## What you need to do
Quote word for word the lines below, beginning with the first and ending with the one that has "## Fragestellung". Drop the pictures.

====== Task input ======

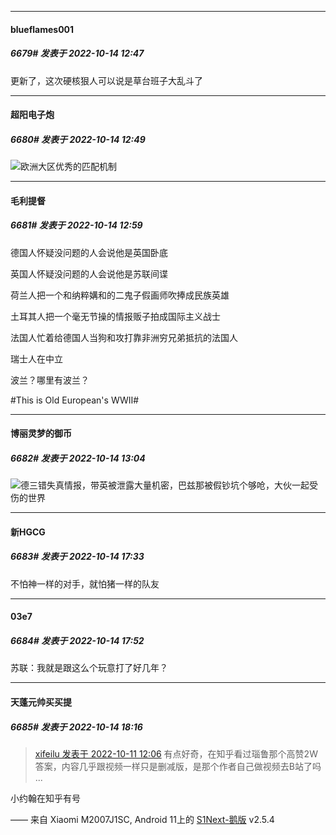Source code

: 

*****

####  blueflames001  
##### 6679#       发表于 2022-10-14 12:47

更新了，这次硬核狠人可以说是草台班子大乱斗了

*****

####  超阳电子炮  
##### 6680#       发表于 2022-10-14 12:49

<img src="https://static.saraba1st.com/image/smiley/face2017/067.png" referrerpolicy="no-referrer">欧洲大区优秀的匹配机制



*****

####  毛利提督  
##### 6681#       发表于 2022-10-14 12:59

德国人怀疑没问题的人会说他是英国卧底

英国人怀疑没问题的人会说他是苏联间谍

荷兰人把一个和纳粹媾和的二鬼子假画师吹捧成民族英雄

土耳其人把一个毫无节操的情报贩子拍成国际主义战士

法国人忙着给德国人当狗和攻打靠非洲穷兄弟抵抗的法国人

瑞士人在中立

波兰？哪里有波兰？

#This is Old European's WWⅡ#



*****

####  博丽灵梦的御币  
##### 6682#       发表于 2022-10-14 13:04

<img src="https://static.saraba1st.com/image/smiley/face2017/066.png" referrerpolicy="no-referrer">德三错失真情报，带英被泄露大量机密，巴兹那被假钞坑个够呛，大伙一起受伤的世界



*****

####  新HGCG  
##### 6683#       发表于 2022-10-14 17:33

不怕神一样的对手，就怕猪一样的队友



*****

####  03e7  
##### 6684#       发表于 2022-10-14 17:52

苏联：我就是跟这么个玩意打了好几年？



*****

####  天蓬元帅买买提  
##### 6685#       发表于 2022-10-14 18:16

<blockquote><a href="httphttps://bbs.saraba1st.com/2b/forum.php?mod=redirect&amp;goto=findpost&amp;pid=57857561&amp;ptid=2000025" target="_blank">xifeilu 发表于 2022-10-11 12:06</a>
有点好奇，在知乎看过瑙鲁那个高赞2W答案，内容几乎跟视频一样只是删减版，是那个作者自己做视频去B站了吗 ...</blockquote>
小约翰在知乎有号

—— 来自 Xiaomi M2007J1SC, Android 11上的 [S1Next-鹅版](https://github.com/ykrank/S1-Next/releases) v2.5.4

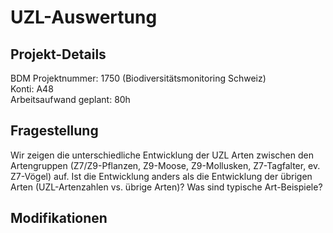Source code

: # UZL-Auswertung

## Projekt-Details
BDM Projektnummer: 1750 (Biodiversitätsmonitoring Schweiz) <br>
Konti: A48 <br>
Arbeitsaufwand geplant: 80h <br>

## Fragestellung
Wir zeigen die unterschiedliche Entwicklung der UZL Arten zwischen den Artengruppen (Z7/Z9-Pflanzen, Z9-Moose, Z9-Mollusken, Z7-Tagfalter, ev. Z7-Vögel) auf. Ist die Entwicklung anders als die Entwicklung der übrigen Arten (UZL-Artenzahlen vs. übrige Arten)? Was sind typische Art-Beispiele?

## Modifikationen
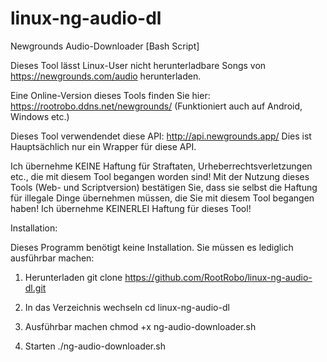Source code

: # linux-ng-audio-dl
Newgrounds Audio-Downloader [Bash Script]

Dieses Tool lässt Linux-User nicht herunterladbare Songs von https://newgrounds.com/audio herunterladen.

Eine Online-Version dieses Tools finden Sie hier: https://rootrobo.ddns.net/newgrounds/ (Funktioniert auch auf Android, Windows etc.)

Dieses Tool verwendendet diese API: http://api.newgrounds.app/
Dies ist Hauptsächlich nur ein Wrapper für diese API.

Ich übernehme KEINE Haftung für Straftaten, Urheberrechtsverletzungen etc., die mit diesem Tool begangen worden sind!
Mit der Nutzung dieses Tools (Web- und Scriptversion) bestätigen Sie, dass sie selbst die Haftung für illegale Dinge
übernehmen müssen, die Sie mit diesem Tool begangen haben! Ich übernehme KEINERLEI Haftung für dieses Tool!

Installation:

Dieses Programm benötigt keine Installation. Sie müssen es lediglich ausführbar machen:

1. Herunterladen
git clone https://github.com/RootRobo/linux-ng-audio-dl.git

2. In das Verzeichnis wechseln
cd linux-ng-audio-dl

3. Ausführbar machen
chmod +x ng-audio-downloader.sh

4. Starten
./ng-audio-downloader.sh

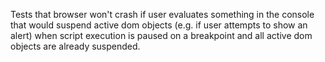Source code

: Tests that browser won't crash if user evaluates something in the console that would suspend active dom objects (e.g. if user attempts to show an alert) when script execution is paused on a breakpoint and all active dom objects are already suspended.
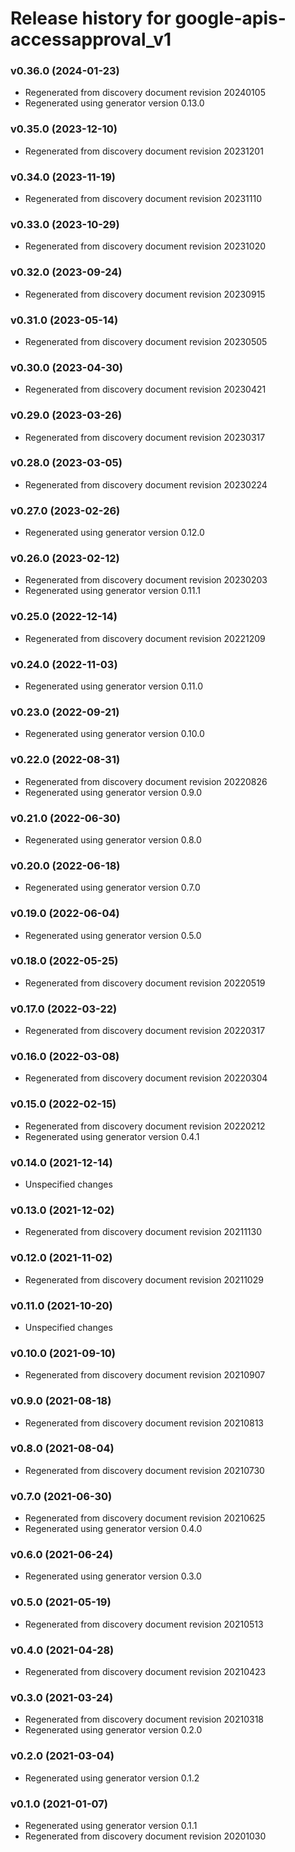 # Release history for google-apis-accessapproval_v1

### v0.36.0 (2024-01-23)

* Regenerated from discovery document revision 20240105
* Regenerated using generator version 0.13.0

### v0.35.0 (2023-12-10)

* Regenerated from discovery document revision 20231201

### v0.34.0 (2023-11-19)

* Regenerated from discovery document revision 20231110

### v0.33.0 (2023-10-29)

* Regenerated from discovery document revision 20231020

### v0.32.0 (2023-09-24)

* Regenerated from discovery document revision 20230915

### v0.31.0 (2023-05-14)

* Regenerated from discovery document revision 20230505

### v0.30.0 (2023-04-30)

* Regenerated from discovery document revision 20230421

### v0.29.0 (2023-03-26)

* Regenerated from discovery document revision 20230317

### v0.28.0 (2023-03-05)

* Regenerated from discovery document revision 20230224

### v0.27.0 (2023-02-26)

* Regenerated using generator version 0.12.0

### v0.26.0 (2023-02-12)

* Regenerated from discovery document revision 20230203
* Regenerated using generator version 0.11.1

### v0.25.0 (2022-12-14)

* Regenerated from discovery document revision 20221209

### v0.24.0 (2022-11-03)

* Regenerated using generator version 0.11.0

### v0.23.0 (2022-09-21)

* Regenerated using generator version 0.10.0

### v0.22.0 (2022-08-31)

* Regenerated from discovery document revision 20220826
* Regenerated using generator version 0.9.0

### v0.21.0 (2022-06-30)

* Regenerated using generator version 0.8.0

### v0.20.0 (2022-06-18)

* Regenerated using generator version 0.7.0

### v0.19.0 (2022-06-04)

* Regenerated using generator version 0.5.0

### v0.18.0 (2022-05-25)

* Regenerated from discovery document revision 20220519

### v0.17.0 (2022-03-22)

* Regenerated from discovery document revision 20220317

### v0.16.0 (2022-03-08)

* Regenerated from discovery document revision 20220304

### v0.15.0 (2022-02-15)

* Regenerated from discovery document revision 20220212
* Regenerated using generator version 0.4.1

### v0.14.0 (2021-12-14)

* Unspecified changes

### v0.13.0 (2021-12-02)

* Regenerated from discovery document revision 20211130

### v0.12.0 (2021-11-02)

* Regenerated from discovery document revision 20211029

### v0.11.0 (2021-10-20)

* Unspecified changes

### v0.10.0 (2021-09-10)

* Regenerated from discovery document revision 20210907

### v0.9.0 (2021-08-18)

* Regenerated from discovery document revision 20210813

### v0.8.0 (2021-08-04)

* Regenerated from discovery document revision 20210730

### v0.7.0 (2021-06-30)

* Regenerated from discovery document revision 20210625
* Regenerated using generator version 0.4.0

### v0.6.0 (2021-06-24)

* Regenerated using generator version 0.3.0

### v0.5.0 (2021-05-19)

* Regenerated from discovery document revision 20210513

### v0.4.0 (2021-04-28)

* Regenerated from discovery document revision 20210423

### v0.3.0 (2021-03-24)

* Regenerated from discovery document revision 20210318
* Regenerated using generator version 0.2.0

### v0.2.0 (2021-03-04)

* Regenerated using generator version 0.1.2

### v0.1.0 (2021-01-07)

* Regenerated using generator version 0.1.1
* Regenerated from discovery document revision 20201030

======

## Problem solution
Source code

: 

*****

####  blueflames001  
##### 6679#       发表于 2022-10-14 12:47

更新了，这次硬核狠人可以说是草台班子大乱斗了

*****

####  超阳电子炮  
##### 6680#       发表于 2022-10-14 12:49

<img src="https://static.saraba1st.com/image/smiley/face2017/067.png" referrerpolicy="no-referrer">欧洲大区优秀的匹配机制



*****

####  毛利提督  
##### 6681#       发表于 2022-10-14 12:59

德国人怀疑没问题的人会说他是英国卧底

英国人怀疑没问题的人会说他是苏联间谍

荷兰人把一个和纳粹媾和的二鬼子假画师吹捧成民族英雄

土耳其人把一个毫无节操的情报贩子拍成国际主义战士

法国人忙着给德国人当狗和攻打靠非洲穷兄弟抵抗的法国人

瑞士人在中立

波兰？哪里有波兰？

#This is Old European's WWⅡ#



*****

####  博丽灵梦的御币  
##### 6682#       发表于 2022-10-14 13:04

<img src="https://static.saraba1st.com/image/smiley/face2017/066.png" referrerpolicy="no-referrer">德三错失真情报，带英被泄露大量机密，巴兹那被假钞坑个够呛，大伙一起受伤的世界



*****

####  新HGCG  
##### 6683#       发表于 2022-10-14 17:33

不怕神一样的对手，就怕猪一样的队友



*****

####  03e7  
##### 6684#       发表于 2022-10-14 17:52

苏联：我就是跟这么个玩意打了好几年？



*****

####  天蓬元帅买买提  
##### 6685#       发表于 2022-10-14 18:16

<blockquote><a href="httphttps://bbs.saraba1st.com/2b/forum.php?mod=redirect&amp;goto=findpost&amp;pid=57857561&amp;ptid=2000025" target="_blank">xifeilu 发表于 2022-10-11 12:06</a>
有点好奇，在知乎看过瑙鲁那个高赞2W答案，内容几乎跟视频一样只是删减版，是那个作者自己做视频去B站了吗 ...</blockquote>
小约翰在知乎有号

—— 来自 Xiaomi M2007J1SC, Android 11上的 [S1Next-鹅版](https://github.com/ykrank/S1-Next/releases) v2.5.4

Source code

: # UZL-Auswertung

## Projekt-Details
BDM Projektnummer: 1750 (Biodiversitätsmonitoring Schweiz) <br>
Konti: A48 <br>
Arbeitsaufwand geplant: 80h <br>

## Fragestellung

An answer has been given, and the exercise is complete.